Just wondering if there's something I can learn to improve the lib

Cheers

Stefano Baccianella commented 9 months ago

cheers!

Oleksandr Yaremchuk · Answer 1 · Mon Nov 20 2023 17:30:10 GMT+0800 (China Standard Time)

Hey @mangiucugna , thanks for reaching out, and for the library :) I tried multiple solutions but your works better than others.

That way, I'd not need to do json.loads two times. I want repair to be optional feature. Have you considered using orjson to speed it up?

Cheers

Stefano Baccianella · Answer 2 · Mon Nov 20 2023 18:28:31 GMT+0800 (China Standard Time)
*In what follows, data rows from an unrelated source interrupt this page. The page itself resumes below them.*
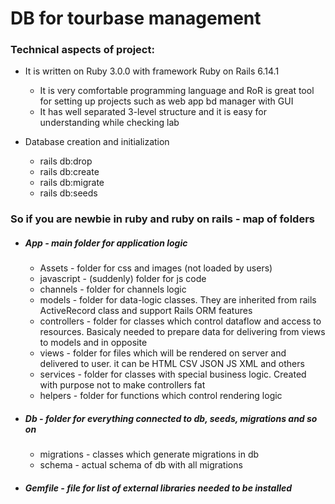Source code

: # DB for tourbase management

### Technical aspects of project:


* It is written on Ruby 3.0.0 with framework Ruby on Rails 6.14.1
    * It is very comfortable programming language and RoR is great tool for setting up projects such as web app bd manager with GUI
    * It has well separated 3-level structure and it is easy for understanding while checking lab
 

* Database creation and initialization
  * rails db:drop
  * rails db:create
  * rails db:migrate
  * rails db:seeds

### So if you are newbie in ruby and ruby on rails - map of folders
* ##### App - main folder for application logic
  * Assets - folder for css and images (not loaded by users)
  * javascript - (suddenly) folder for js code
  * channels - folder for channels logic
  * models - folder for data-logic classes. 
    They are inherited from rails ActiveRecord class and support Rails ORM features
  * controllers - folder for classes which control dataflow and access to resources. 
    Basicaly needed to prepare data for delivering from views to models and in opposite
  * views - folder for files which will be rendered on server and delivered to user. 
    it can be HTML CSV JSON JS XML and others
  * services - folder for classes with special business logic.
    Created with purpose not to make controllers fat
  * helpers - folder for functions which control rendering logic
* ##### Db - folder for everything connected to db, seeds, migrations and so on
  * migrations - classes which generate migrations in db
  * schema - actual schema of db with all migrations
* ##### Gemfile - file for list of external libraries needed to be installed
I was expecting that json.load() to be the reason :)
Would be adding an option to skip the json.load() a good option for you? Something like 'skip_json_load=True'.

The reason why I decided against orjson is that I wanted to keep the library without external dependencies, especially orjson bring pyO3 that sometimes doesn't play well with some other libraries.

If you like the idea, I will release 0.4.0 (I recently released 0.3.0 to fix some reported issues with llama) and if you have suggestions please do let me know!

Oleksandr Yaremchuk · Answer 3 · Mon Nov 20 2023 18:29:20 GMT+0800 (China Standard Time)

Sounds like a plan! I will make a change once you have the new version :) Thank you!

Stefano Baccianella · Answer 4 · Mon Nov 20 2023 18:57:42 GMT+0800 (China Standard Time)

here you go https://github.com/mangiucugna/json_repair/releases/tag/0.4.0

Stefano Baccianella · Answer 5 · Tue Nov 21 2023 00:20:29 GMT+0800 (China Standard Time)

FYI I was intrigued about the performance of the library so I did some profiling and found a way to make it 20% faster, small numbers for small JSON size but it's quite significant if you have large strings or doing large batch jobs.
So yeah, 0.4.1 is out

Oleksandr Yaremchuk · Answer 6 · Tue Nov 21 2023 00:43:03 GMT+0800 (China Standard Time)

Awesome! Updated the library to use your exported function. Thank you!